#### Work item
Every line of the material below in which "Xaml" shows up is to be located and copied.
• • • •
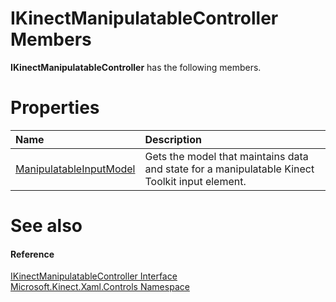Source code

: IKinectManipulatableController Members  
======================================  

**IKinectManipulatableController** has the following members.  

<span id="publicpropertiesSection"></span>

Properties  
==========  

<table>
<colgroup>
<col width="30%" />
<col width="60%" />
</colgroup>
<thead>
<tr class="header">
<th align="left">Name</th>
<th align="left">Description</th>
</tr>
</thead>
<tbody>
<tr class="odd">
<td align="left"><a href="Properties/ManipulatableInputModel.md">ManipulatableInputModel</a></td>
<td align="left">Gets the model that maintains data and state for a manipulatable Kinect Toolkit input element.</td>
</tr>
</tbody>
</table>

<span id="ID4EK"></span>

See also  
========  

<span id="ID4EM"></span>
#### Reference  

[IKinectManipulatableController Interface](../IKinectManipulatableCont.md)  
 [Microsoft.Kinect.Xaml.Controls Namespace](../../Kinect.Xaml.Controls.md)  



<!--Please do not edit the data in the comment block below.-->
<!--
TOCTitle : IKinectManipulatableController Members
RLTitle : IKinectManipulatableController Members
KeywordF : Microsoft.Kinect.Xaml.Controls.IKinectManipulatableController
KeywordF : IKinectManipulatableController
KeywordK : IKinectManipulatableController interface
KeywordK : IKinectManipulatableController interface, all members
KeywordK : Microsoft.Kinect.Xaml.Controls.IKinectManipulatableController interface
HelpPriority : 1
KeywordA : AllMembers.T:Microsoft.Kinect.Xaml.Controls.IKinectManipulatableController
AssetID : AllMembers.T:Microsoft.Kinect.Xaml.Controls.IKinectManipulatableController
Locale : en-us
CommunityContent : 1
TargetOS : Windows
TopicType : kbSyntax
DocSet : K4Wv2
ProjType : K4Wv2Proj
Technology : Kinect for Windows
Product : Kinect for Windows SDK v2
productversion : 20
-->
• • • •
#### Result
 [Microsoft.Kinect.Xaml.Controls Namespace](../../Kinect.Xaml.Controls.md)  
KeywordF : Microsoft.Kinect.Xaml.Controls.IKinectManipulatableController
KeywordK : Microsoft.Kinect.Xaml.Controls.IKinectManipulatableController interface
KeywordA : AllMembers.T:Microsoft.Kinect.Xaml.Controls.IKinectManipulatableController
AssetID : AllMembers.T:Microsoft.Kinect.Xaml.Controls.IKinectManipulatableController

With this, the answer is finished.